スタニスラフスキィの遺産 俳優修業の友・補足解説付きバックナンバー 006〜010

03/06/10配信 006号

大俳優は感情で一杯であるべきだ。殊に彼は、自分が描いているものを感ずるべきである。
彼は情緒を、単に役を研究している間に一、二回感じるだけではなく、それが一回目であろうと千回目であろうと、役を演じる度毎に多かれ少なかれ感じなければならないのだ。


今回は直感的に分かりやすい言葉を選んでみました。
これは俳優修業の中で紹介されているトマソ・サルヴィニの言葉です。
サルヴィニ(1829-1916)はシェイクスピア劇で世界的名声を博したイタリアの名優で、オセロウ・ハムレット・リア王・ロミオなどが当たり役だったと記録されています。
特にオセロウ役の解釈と緻密な演技プラン、そこから生み出された形象は有名で、若き日のスタニスラフスキィに多大な影響を与えたことが「芸術における我が生涯」の中にも書かれています。

この言葉にはシステムの元となった演技流派(=「役を生きる芸術」)の本質が述べられています。
冒頭の「感情で一杯であるべきだ」「感ずるべきである」という主張こそが「役を生きる芸術」の主張であり、「〜役を演じる度毎に多かれ少なかれ〜」という部分では、それが如何に困難なものかを物語っています。
そしてシステムは、その困難な課題を解決すべく試行錯誤する中から生まれてきたのです。


#「役を生きる芸術」とは違う立場に立つ演技流派については、ここでは言及を避けたいと思います。
いずれ機会が有れば、それらの流派(及びそう思われているもの)の主張と、それに対するKS派の見解なども載せたいと思いますが、現時点では話の内容が逸れ過ぎてしまうためです。
03/06/20配信 007号

【与えられた環境】とは、戯曲のストーリー・その色々な事実・出来事・時代・行動の時刻や場所・生活の諸条件・俳優や演出家の解釈・ミザンセーヌ・演出・セット・衣裳・小道具・照明・音響効果など、俳優が形象を創造するにあたって考慮すべきものとして、彼に与えられている一切の環境のことである。

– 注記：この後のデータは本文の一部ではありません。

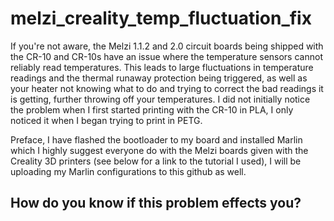 # melzi_creality_temp_fluctuation_fix

If you're not aware, the Melzi 1.1.2 and 2.0 circuit boards being shipped with the CR-10 and CR-10s have an issue where the temperature sensors cannot reliably read temperatures. This leads to large fluctuations in temperature readings and the thermal runaway protection being triggered, as well as your heater not knowing what to do and trying to correct the bad readings it is getting, further throwing off your temperatures. I did not initially notice the problem when I first started printing with the CR-10 in PLA, I only noticed it when I began trying to print in PETG.

Preface, I have flashed the bootloader to my board and installed Marlin which I highly suggest everyone do with the Melzi boards given with the Creality 3D printers (see below for a link to the tutorial I used), I will be uploading my Marlin configurations to this github as well.

## How do you know if this problem effects you?


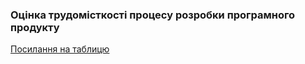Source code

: ### Оцінка трудомісткості процесу розробки програмного продукту
[Посилання на таблицю](https://docs.google.com/spreadsheets/d/18YHesdOHZ4Ng9xQ3qVeuaSybgM9tOFJbCipDcYzqrG4/edit?usp=sharing)

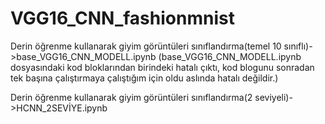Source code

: # VGG16_CNN_fashionmnist
Derin öğrenme kullanarak giyim görüntüleri sınıflandırma(temel 10 sınıflı)->base_VGG16_CNN_MODELL.ipynb (base_VGG16_CNN_MODELL.ipynb dosyasındaki kod bloklarından birindeki hatalı çıktı, kod blogunu sonradan tek başına çalıştırmaya çalıştığım için oldu aslında hatalı değildir.)

Derin öğrenme kullanarak giyim görüntüleri sınıflandırma(2 seviyeli)->HCNN_2SEVİYE.ipynb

今回の言葉は、過去に配信したメルマガの中にも何度か出てきたシステム用語で、これはあらゆるシステムの要素と結びついています。
『用語解説室』にも書きましたが、【与えられた環境】には二つのニュアンスがあると考えた方が理解しやすいと思います。

一つは小さな意味での【与えられた環境】であり、これは戯曲や役の設定、役作りのための補足的考証等で、【前提条件】と呼ばれることもあります。
簡単な例を挙げれば、自分の役はどんな人で、相手役は自分とどんな関係にあって、時間や時代はどうなっていて、その時代や地域にはどんな特徴や習慣があって…等々です。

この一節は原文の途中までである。